Deploying Elastic Cloud on Kubernetes (ECK): From Quick Starts to Production
Introduction: The Operator Pattern Changes Everything
For years, running Elasticsearch on Kubernetes was considered an anti-pattern. The conventional wisdom went like this: stateful workloads like Elasticsearch need stable storage, predictable networking, and careful orchestration—all things Kubernetes was supposedly bad at. Teams would run Elasticsearch on VMs, carefully tuning each node, managing certificates manually, and scripting complex upgrade procedures.
Then Kubernetes matured. StatefulSets brought stable identity and ordered deployment. The Operator pattern emerged, encoding operational knowledge directly into Kubernetes controllers. And Elastic built ECK—the Elastic Cloud on Kubernetes operator—which automates the full lifecycle of the Elastic Stack on Kubernetes.
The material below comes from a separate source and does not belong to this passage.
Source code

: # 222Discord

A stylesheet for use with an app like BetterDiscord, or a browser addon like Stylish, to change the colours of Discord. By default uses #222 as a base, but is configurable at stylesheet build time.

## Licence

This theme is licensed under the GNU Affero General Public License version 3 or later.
Today, ECK represents a paradigm shift: running production Elasticsearch on Kubernetes is not just viable, it's often easier and more reliable than traditional approaches. The operator handles certificate rotation, rolling upgrades, scale-out operations, and cross-cluster replication—all the tasks that once required runbooks and midnight maintenance windows.
This document explores the landscape of ECK deployment methods, from quick-start patterns to production-ready approaches, and explains why Project Planton defaults to Helm-based installation with a clear path to GitOps maturity.
Understanding ECK: The Operator
Before diving into deployment methods, it's important to understand what ECK actually is. ECK is a Kubernetes Operator that extends the Kubernetes API with Custom Resource Definitions (CRDs) for Elastic Stack components: Elasticsearch clusters, Kibana, APM Server, Enterprise Search, Beats, Elastic Agent, and Logstash.
When you create an Elasticsearch custom resource in Kubernetes, the ECK operator (running as a controller pod) reconciles your desired state with reality. It provisions StatefulSets, manages persistent volumes, generates TLS certificates, configures secure inter-node communication, and orchestrates rolling upgrades—all automatically.
ECK sits in the middle of a spectrum:
- Elastic Cloud (SaaS): Fully managed by Elastic. Zero operational burden, but limited infrastructure control and customization.
- ECK on Kubernetes: Automated lifecycle management via the operator. You manage the Kubernetes cluster; ECK manages the Elastic Stack.
- Self-Managed on VMs: Manual deployment and operation. Maximum control, maximum operational complexity.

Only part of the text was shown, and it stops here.